------ Records provided

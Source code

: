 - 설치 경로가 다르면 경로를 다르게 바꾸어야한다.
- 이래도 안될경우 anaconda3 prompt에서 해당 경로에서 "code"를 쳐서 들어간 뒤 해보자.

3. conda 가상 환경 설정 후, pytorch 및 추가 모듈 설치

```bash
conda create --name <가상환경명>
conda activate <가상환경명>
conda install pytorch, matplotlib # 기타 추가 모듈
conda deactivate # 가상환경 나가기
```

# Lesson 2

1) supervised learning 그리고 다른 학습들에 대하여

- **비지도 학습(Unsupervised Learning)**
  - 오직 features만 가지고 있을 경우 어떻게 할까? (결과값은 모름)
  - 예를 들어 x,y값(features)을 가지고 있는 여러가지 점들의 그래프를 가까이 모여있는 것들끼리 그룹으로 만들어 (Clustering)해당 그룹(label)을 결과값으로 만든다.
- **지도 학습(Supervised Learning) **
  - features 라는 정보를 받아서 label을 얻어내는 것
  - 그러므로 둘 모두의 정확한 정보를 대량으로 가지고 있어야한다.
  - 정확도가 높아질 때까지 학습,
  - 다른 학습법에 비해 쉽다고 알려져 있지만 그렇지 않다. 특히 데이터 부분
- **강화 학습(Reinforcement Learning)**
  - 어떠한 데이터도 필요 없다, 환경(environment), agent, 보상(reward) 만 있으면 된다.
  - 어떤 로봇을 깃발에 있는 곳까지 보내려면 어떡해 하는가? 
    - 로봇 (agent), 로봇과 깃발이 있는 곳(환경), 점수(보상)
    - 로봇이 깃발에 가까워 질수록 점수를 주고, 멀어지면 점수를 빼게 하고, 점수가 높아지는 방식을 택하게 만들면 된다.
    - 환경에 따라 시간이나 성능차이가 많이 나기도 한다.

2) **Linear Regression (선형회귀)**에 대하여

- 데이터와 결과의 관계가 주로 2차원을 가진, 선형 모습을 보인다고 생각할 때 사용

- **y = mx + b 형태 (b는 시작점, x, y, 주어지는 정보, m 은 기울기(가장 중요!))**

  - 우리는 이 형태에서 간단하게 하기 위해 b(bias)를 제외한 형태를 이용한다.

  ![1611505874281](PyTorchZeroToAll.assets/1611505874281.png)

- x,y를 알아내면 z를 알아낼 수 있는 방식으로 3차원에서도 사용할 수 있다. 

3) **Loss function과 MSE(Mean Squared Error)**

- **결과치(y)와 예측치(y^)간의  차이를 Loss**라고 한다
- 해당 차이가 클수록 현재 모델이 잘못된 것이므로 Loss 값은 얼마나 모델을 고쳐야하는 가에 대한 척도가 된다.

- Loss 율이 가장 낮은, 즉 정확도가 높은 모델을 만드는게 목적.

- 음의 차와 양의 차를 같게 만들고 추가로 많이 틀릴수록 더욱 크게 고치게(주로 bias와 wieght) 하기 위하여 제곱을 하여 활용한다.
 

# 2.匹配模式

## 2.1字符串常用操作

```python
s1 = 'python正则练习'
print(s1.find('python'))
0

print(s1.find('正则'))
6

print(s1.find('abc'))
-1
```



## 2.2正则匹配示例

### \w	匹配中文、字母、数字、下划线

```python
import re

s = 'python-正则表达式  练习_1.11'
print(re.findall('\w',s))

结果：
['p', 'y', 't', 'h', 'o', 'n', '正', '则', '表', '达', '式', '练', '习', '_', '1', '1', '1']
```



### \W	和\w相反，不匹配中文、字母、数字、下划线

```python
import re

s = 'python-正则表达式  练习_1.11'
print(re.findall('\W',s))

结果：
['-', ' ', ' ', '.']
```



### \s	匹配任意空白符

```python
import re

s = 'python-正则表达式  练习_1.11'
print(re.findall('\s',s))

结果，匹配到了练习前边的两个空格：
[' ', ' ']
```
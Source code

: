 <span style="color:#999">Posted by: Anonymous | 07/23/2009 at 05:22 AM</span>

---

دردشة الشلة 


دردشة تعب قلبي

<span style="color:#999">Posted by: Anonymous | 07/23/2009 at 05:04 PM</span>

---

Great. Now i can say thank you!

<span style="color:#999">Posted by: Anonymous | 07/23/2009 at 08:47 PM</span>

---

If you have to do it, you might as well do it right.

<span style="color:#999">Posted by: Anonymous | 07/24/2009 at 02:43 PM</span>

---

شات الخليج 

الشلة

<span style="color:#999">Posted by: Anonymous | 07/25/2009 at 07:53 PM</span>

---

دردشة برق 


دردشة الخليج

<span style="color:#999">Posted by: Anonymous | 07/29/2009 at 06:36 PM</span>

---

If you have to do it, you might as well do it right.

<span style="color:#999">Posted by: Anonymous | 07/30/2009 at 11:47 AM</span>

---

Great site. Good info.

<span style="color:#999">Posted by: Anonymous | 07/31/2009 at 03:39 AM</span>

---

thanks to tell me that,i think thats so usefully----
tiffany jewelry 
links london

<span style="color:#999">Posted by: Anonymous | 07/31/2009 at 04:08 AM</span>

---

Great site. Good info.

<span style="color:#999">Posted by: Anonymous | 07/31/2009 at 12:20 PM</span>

------------

Problem description:
Set down the material above exactly, in full.

Exercise answer:
Source code

: - 설치 경로가 다르면 경로를 다르게 바꾸어야한다.
- 이래도 안될경우 anaconda3 prompt에서 해당 경로에서 "code"를 쳐서 들어간 뒤 해보자.

3. conda 가상 환경 설정 후, pytorch 및 추가 모듈 설치

```bash
conda create --name <가상환경명>
conda activate <가상환경명>
conda install pytorch, matplotlib # 기타 추가 모듈
conda deactivate # 가상환경 나가기
```

# Lesson 2

1) supervised learning 그리고 다른 학습들에 대하여

- **비지도 학습(Unsupervised Learning)**
  - 오직 features만 가지고 있을 경우 어떻게 할까? (결과값은 모름)
  - 예를 들어 x,y값(features)을 가지고 있는 여러가지 점들의 그래프를 가까이 모여있는 것들끼리 그룹으로 만들어 (Clustering)해당 그룹(label)을 결과값으로 만든다.
- **지도 학습(Supervised Learning) **
  - features 라는 정보를 받아서 label을 얻어내는 것
  - 그러므로 둘 모두의 정확한 정보를 대량으로 가지고 있어야한다.
  - 정확도가 높아질 때까지 학습,
  - 다른 학습법에 비해 쉽다고 알려져 있지만 그렇지 않다. 특히 데이터 부분
- **강화 학습(Reinforcement Learning)**
  - 어떠한 데이터도 필요 없다, 환경(environment), agent, 보상(reward) 만 있으면 된다.
  - 어떤 로봇을 깃발에 있는 곳까지 보내려면 어떡해 하는가? 
    - 로봇 (agent), 로봇과 깃발이 있는 곳(환경), 점수(보상)
    - 로봇이 깃발에 가까워 질수록 점수를 주고, 멀어지면 점수를 빼게 하고, 점수가 높아지는 방식을 택하게 만들면 된다.
    - 환경에 따라 시간이나 성능차이가 많이 나기도 한다.

2) **Linear Regression (선형회귀)**에 대하여

- 데이터와 결과의 관계가 주로 2차원을 가진, 선형 모습을 보인다고 생각할 때 사용

- **y = mx + b 형태 (b는 시작점, x, y, 주어지는 정보, m 은 기울기(가장 중요!))**

  - 우리는 이 형태에서 간단하게 하기 위해 b(bias)를 제외한 형태를 이용한다.

  ![1611505874281](PyTorchZeroToAll.assets/1611505874281.png)

- x,y를 알아내면 z를 알아낼 수 있는 방식으로 3차원에서도 사용할 수 있다. 

3) **Loss function과 MSE(Mean Squared Error)**

- **결과치(y)와 예측치(y^)간의  차이를 Loss**라고 한다
- 해당 차이가 클수록 현재 모델이 잘못된 것이므로 Loss 값은 얼마나 모델을 고쳐야하는 가에 대한 척도가 된다.

- Loss 율이 가장 낮은, 즉 정확도가 높은 모델을 만드는게 목적.

- 음의 차와 양의 차를 같게 만들고 추가로 많이 틀릴수록 더욱 크게 고치게(주로 bias와 wieght) 하기 위하여 제곱을 하여 활용한다.
 

# 2.匹配模式

## 2.1字符串常用操作

```python
s1 = 'python正则练习'
print(s1.find('python'))
0

print(s1.find('正则'))
6

print(s1.find('abc'))
-1
```



## 2.2正则匹配示例

### \w	匹配中文、字母、数字、下划线

```python
import re

s = 'python-正则表达式  练习_1.11'
print(re.findall('\w',s))

结果：
['p', 'y', 't', 'h', 'o', 'n', '正', '则', '表', '达', '式', '练', '习', '_', '1', '1', '1']
```



### \W	和\w相反，不匹配中文、字母、数字、下划线

```python
import re

s = 'python-正则表达式  练习_1.11'
print(re.findall('\W',s))

结果：
['-', ' ', ' ', '.']
```



### \s	匹配任意空白符

```python
import re

s = 'python-正则表达式  练习_1.11'
print(re.findall('\s',s))

结果，匹配到了练习前边的两个空格：
[' ', ' ']
```
Source code

: <span style="color:#999">Posted by: Anonymous | 07/23/2009 at 05:22 AM</span>

---

دردشة الشلة 


دردشة تعب قلبي

<span style="color:#999">Posted by: Anonymous | 07/23/2009 at 05:04 PM</span>

---

Great. Now i can say thank you!

<span style="color:#999">Posted by: Anonymous | 07/23/2009 at 08:47 PM</span>

---

If you have to do it, you might as well do it right.

<span style="color:#999">Posted by: Anonymous | 07/24/2009 at 02:43 PM</span>

---

شات الخليج 

الشلة

<span style="color:#999">Posted by: Anonymous | 07/25/2009 at 07:53 PM</span>

---

دردشة برق 


دردشة الخليج

<span style="color:#999">Posted by: Anonymous | 07/29/2009 at 06:36 PM</span>

---

If you have to do it, you might as well do it right.

<span style="color:#999">Posted by: Anonymous | 07/30/2009 at 11:47 AM</span>

---

Great site. Good info.

<span style="color:#999">Posted by: Anonymous | 07/31/2009 at 03:39 AM</span>

---

thanks to tell me that,i think thats so usefully----
tiffany jewelry 
links london

<span style="color:#999">Posted by: Anonymous | 07/31/2009 at 04:08 AM</span>

---

Great site. Good info.

<span style="color:#999">Posted by: Anonymous | 07/31/2009 at 12:20 PM</span>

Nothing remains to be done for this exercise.